In the listing below, pick out lines with "schwer".

····················

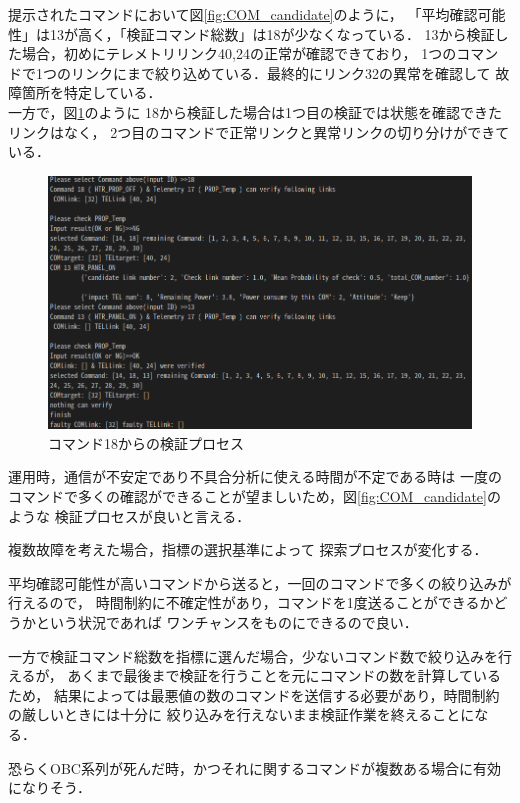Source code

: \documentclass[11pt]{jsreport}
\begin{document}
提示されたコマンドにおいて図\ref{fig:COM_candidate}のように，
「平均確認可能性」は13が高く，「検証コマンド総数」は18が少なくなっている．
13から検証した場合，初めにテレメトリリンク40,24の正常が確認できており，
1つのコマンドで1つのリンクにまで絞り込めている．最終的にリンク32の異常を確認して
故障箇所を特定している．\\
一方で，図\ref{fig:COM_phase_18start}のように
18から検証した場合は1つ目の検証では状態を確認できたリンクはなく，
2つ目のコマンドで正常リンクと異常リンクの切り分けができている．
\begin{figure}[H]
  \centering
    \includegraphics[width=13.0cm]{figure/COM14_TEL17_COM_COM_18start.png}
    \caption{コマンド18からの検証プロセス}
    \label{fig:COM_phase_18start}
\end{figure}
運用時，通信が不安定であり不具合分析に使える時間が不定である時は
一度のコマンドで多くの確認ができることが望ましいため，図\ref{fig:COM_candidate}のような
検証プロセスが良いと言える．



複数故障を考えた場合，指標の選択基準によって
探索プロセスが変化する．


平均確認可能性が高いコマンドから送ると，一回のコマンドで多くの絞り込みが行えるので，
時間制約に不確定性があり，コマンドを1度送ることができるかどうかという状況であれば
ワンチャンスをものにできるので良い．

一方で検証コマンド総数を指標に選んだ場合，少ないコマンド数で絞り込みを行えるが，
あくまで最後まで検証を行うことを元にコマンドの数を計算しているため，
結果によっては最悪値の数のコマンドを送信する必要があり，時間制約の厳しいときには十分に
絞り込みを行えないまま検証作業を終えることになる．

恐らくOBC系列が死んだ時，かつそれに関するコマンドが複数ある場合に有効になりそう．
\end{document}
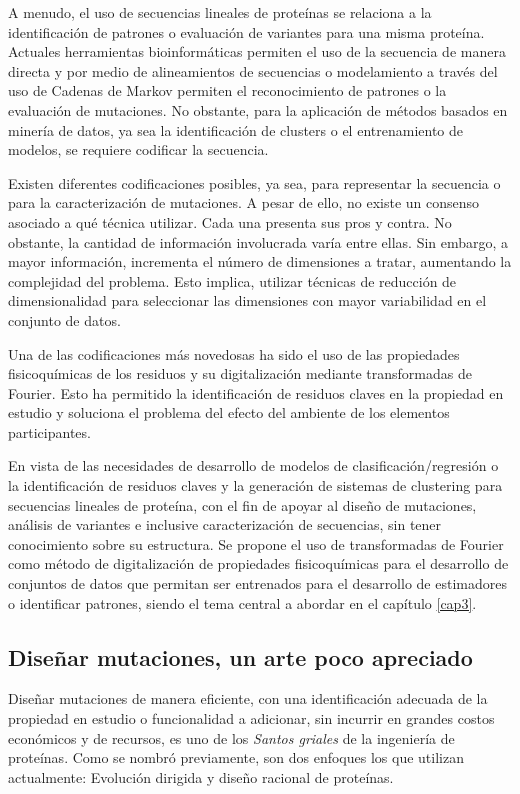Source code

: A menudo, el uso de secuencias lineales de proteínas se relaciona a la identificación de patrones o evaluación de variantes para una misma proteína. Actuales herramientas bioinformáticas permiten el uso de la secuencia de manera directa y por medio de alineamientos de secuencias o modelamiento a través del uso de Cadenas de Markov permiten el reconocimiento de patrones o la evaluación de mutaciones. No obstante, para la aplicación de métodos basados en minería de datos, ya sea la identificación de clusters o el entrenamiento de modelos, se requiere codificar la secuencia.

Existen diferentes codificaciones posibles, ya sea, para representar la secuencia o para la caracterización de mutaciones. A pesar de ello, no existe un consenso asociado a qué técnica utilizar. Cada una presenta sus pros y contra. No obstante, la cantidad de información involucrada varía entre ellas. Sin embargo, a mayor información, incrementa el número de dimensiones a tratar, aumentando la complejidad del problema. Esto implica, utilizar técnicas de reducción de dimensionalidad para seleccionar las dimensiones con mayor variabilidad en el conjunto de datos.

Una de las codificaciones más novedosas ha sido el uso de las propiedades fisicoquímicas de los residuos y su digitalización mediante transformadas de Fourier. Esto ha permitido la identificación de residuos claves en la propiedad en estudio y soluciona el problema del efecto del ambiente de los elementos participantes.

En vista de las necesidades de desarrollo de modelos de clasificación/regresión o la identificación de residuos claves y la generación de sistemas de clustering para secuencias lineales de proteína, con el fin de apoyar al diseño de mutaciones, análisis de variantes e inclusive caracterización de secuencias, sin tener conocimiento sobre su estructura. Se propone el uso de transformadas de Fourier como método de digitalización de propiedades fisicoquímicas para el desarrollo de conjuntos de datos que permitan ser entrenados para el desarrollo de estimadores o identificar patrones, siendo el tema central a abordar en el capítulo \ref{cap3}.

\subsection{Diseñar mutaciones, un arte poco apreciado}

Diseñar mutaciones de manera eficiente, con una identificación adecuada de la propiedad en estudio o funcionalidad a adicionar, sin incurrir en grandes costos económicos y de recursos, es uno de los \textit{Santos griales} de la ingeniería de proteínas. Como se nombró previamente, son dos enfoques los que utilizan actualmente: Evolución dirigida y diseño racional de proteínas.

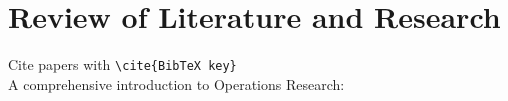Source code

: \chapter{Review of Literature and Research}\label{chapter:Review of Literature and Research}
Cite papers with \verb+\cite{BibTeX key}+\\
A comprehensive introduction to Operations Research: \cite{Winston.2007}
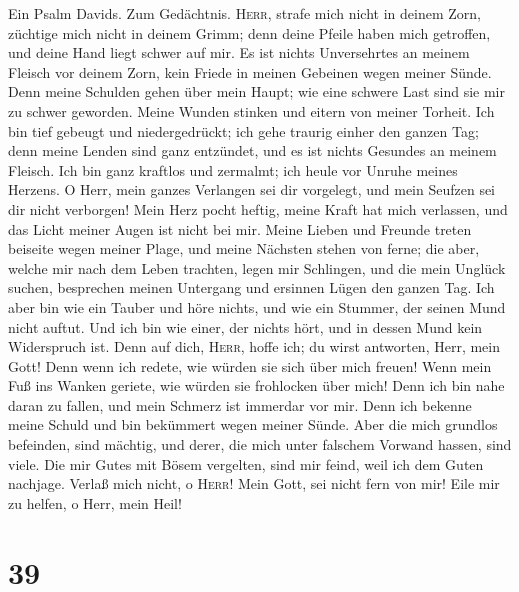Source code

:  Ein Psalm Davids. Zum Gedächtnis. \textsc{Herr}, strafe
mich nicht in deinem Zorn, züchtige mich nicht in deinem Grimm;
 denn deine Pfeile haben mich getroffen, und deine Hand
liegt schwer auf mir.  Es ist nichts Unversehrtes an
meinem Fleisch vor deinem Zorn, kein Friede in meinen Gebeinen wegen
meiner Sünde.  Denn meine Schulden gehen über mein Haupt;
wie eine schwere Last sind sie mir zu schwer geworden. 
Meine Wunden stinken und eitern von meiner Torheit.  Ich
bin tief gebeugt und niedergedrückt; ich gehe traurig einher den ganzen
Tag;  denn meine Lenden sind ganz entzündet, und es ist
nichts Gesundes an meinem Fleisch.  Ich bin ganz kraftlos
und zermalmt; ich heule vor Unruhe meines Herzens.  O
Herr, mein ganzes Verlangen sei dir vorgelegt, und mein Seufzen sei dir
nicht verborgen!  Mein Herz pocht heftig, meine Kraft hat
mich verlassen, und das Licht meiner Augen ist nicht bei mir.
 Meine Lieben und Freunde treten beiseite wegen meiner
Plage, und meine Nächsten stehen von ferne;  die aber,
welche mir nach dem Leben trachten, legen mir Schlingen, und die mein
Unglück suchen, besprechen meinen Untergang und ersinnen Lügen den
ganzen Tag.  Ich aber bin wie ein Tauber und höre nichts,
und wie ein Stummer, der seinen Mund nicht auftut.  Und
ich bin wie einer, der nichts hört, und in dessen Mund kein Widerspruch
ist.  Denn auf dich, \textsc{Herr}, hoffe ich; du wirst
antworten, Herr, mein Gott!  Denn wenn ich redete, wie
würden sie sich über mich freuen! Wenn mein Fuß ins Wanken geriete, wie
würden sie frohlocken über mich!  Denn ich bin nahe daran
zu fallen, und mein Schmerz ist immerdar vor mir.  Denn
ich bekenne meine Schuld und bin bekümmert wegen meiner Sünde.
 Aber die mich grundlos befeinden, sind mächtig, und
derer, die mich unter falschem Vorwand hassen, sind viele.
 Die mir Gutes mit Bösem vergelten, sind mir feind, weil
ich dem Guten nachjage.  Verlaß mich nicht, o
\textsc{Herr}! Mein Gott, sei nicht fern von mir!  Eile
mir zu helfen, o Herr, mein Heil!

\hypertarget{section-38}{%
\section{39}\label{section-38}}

····················

## Solution for this exercise
liegt schwer auf mir.  Es ist nichts Unversehrtes an
wie eine schwere Last sind sie mir zu schwer geworden. 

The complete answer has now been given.